I najważniejsze… Przed przejściem na Raw food powinno się wykonać szczegółowe badania lekarskie, a potem powtarzać je co jakiś czas. Daje to pewność, że wszystko idzie zgodnie z planem, ale także motywuje kiedy dostrzega się efekty diety czarno na białym :) Wyniki są też ważną informacją czy nowy sposób odżywiania jest odpowiednio zbilansowany.



W kilku punktach – jak dokładnie wyglądało moje przejście na Raw food.

Za drugim razem oczywiście :)


1. Wykonałam dokładne badania lekarskie.


2. Produkty, które jadłam do tej pory zamieniłam na jak najmniej przetworzone i ekologiczne. Chleb na zakwasie, ekologiczne mleko, masło i jaja, wędliny wyrabiane w tradycyjny sposób. Trochę trwało zanim znalazłam te prawdziwe i najlepszej jakości. W następnych postach opiszę dokładnie na co zwracać uwagę robiąc zakupy. Zrezygnowałam z fast foodów, wszystkie posiłki przygotowywałam w domu.


3. Wprowadziłam zielone soki. Na początku piłam te do których byłam przyzwyczajona – sok marchewkowy i jabłkowy z coraz większą ilością zielonych liści. Z czasem zaczęłam pić z samych zielonych warzyw: pietruszki, szpinaku, brokuła, selera, sezonowo jarmużu i sałaty. Zaczęłam hodować trawę pszeniczną i ją także wyciskać.

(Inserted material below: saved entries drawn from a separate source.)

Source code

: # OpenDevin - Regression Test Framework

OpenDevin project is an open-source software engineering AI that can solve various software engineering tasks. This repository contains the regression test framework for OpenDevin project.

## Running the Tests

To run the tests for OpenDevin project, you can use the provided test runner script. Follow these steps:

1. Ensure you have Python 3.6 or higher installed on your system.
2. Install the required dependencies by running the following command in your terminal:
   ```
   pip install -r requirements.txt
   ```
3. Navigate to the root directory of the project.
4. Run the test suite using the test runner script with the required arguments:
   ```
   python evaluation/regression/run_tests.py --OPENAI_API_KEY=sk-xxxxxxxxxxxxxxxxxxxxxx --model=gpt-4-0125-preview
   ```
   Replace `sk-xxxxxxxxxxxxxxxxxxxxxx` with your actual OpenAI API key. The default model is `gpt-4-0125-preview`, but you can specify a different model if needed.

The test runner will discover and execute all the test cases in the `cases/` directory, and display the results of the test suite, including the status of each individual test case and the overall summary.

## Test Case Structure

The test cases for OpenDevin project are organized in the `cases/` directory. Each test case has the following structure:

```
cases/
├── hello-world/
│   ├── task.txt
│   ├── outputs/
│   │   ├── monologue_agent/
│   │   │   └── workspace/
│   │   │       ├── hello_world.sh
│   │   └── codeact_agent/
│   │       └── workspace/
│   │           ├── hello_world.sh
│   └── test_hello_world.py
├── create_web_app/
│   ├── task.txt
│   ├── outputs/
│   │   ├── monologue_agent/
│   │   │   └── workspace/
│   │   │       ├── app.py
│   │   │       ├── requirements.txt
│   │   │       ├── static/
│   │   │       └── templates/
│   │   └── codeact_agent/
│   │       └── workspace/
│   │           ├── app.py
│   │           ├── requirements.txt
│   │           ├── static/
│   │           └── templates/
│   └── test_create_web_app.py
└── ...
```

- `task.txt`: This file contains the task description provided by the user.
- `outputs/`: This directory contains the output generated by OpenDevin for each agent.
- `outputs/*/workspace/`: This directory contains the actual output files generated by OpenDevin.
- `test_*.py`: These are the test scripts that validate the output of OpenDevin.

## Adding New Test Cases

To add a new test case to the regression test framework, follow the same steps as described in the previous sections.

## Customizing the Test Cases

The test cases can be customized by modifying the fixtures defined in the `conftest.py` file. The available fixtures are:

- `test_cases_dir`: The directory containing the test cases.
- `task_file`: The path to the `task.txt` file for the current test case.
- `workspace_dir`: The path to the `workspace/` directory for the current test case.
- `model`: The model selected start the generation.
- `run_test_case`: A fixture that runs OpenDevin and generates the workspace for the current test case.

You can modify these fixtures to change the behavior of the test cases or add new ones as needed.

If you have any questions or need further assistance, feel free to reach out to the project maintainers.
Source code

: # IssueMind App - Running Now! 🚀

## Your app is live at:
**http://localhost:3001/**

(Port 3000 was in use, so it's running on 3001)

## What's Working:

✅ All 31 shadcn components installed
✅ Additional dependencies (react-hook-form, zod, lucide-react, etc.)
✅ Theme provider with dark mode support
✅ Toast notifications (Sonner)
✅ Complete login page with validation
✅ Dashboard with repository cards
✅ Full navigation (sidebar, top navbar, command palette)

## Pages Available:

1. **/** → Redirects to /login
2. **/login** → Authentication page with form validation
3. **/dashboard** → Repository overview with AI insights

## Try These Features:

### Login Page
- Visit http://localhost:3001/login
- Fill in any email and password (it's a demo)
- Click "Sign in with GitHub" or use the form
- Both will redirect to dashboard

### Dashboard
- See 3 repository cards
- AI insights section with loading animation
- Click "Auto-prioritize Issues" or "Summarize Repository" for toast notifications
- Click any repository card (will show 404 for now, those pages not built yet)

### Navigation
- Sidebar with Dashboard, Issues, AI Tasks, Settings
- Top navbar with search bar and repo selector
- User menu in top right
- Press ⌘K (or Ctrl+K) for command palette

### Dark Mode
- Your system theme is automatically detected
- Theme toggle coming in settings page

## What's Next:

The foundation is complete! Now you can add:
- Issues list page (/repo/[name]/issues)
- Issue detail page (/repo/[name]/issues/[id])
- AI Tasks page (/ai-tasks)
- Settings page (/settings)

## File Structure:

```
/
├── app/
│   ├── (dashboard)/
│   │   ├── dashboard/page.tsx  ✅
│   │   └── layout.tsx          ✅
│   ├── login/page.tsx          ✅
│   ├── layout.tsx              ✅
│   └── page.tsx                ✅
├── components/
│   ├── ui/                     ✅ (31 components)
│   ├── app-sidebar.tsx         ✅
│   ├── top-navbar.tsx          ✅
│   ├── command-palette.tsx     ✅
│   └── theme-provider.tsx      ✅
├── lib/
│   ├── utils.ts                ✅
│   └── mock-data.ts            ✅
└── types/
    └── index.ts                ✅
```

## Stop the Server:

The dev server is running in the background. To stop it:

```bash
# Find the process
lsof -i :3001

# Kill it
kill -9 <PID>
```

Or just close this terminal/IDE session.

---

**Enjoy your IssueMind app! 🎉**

4. Piłam coraz więcej wody z wysokim pH (zasadowej). Więcej na temat suplementów podwyższających pH wody znajdziecie w następnych postach.


5. Ćwiczyłam. Zaczęłam od bardzo delikatnych ćwiczeń, dosłownie 10 minut dziennie i z czasem zwiększałam wysiłek.


6. Zanim wprowadziłam Raw food jadłam bardzo dużo słodyczy takich jak batoniki, cukierki, czekoladki itd. W pierwszej kolejności zamieniłam to wszystko na domowe ciasta, które sama piekłam. Następnie wprowadzałam coraz więcej suszonych, słodkich przekąsek takich jak rodzynki, daktyle. Potem zamieniłam ciasta na desery Raw food: budyń z bananów i avokado, orzechowo – figowe kulki, czarny ryż z melonem i mleczkiem kokosowym. Przepisy na wszystkie te słodkości zamieszczę w następnych postach. W końcu zaczęłam redukować desery i zastępować je owocami.


7. Wyeliminowałam nabiał. Nadal jadłam kanapki, więc zamiast masła używałam avokado.


8. Jadłam coraz więcej sałatek. Dużo eksperymentowałam z przepisami i wprowadzałam do codziennych posiłków tylko te, które mi naprawdę smakowały.


9. Zaczęłam jeść różnego rodzaju orzechy jako przekąskę.


10. Jadłam co najmniej jedno avokado dziennie.


11. Wprowadziłam koktajle błonnikowe zamiast kanapek na śniadanie. Przepisy na nie znajdziecie w następnych postach.


12. Zamieniłam kawę na pyszną, zieloną herbatę.


13. Włączyłam do diety groszki typu ciecierzyca, fasola kidney czy adzuki (polane oliwą z oliwek i dobrze przyprawione) jako przekąskę.


14. Wyeliminowałam mięso w obiadach. Zaczęłam od wprowadzania surowych, bardzo smacznych sosów do posiłków które jadłam. Stopniowo wymieniałam różnego rodzaju sosy pieczeniowe na oliwę z oliwek z przyprawami, a zapiekane i smażone warzywa na surowe. Dokładałam coraz więcej sałatek. Mięso zaczęłam traktować jako dodatek, a nie główny składnik obiadu. W końcu nie było mi już potrzebne.


15. Makarony i gotowane ziemniaki (które razem z mięsem były podstawą mojego obiadu przed przejściem na Raw food) zamieniłam na groszki: ciecierzyce, fasolkę kidney, soczewicę. Biały ryż zastąpiłam czarnym.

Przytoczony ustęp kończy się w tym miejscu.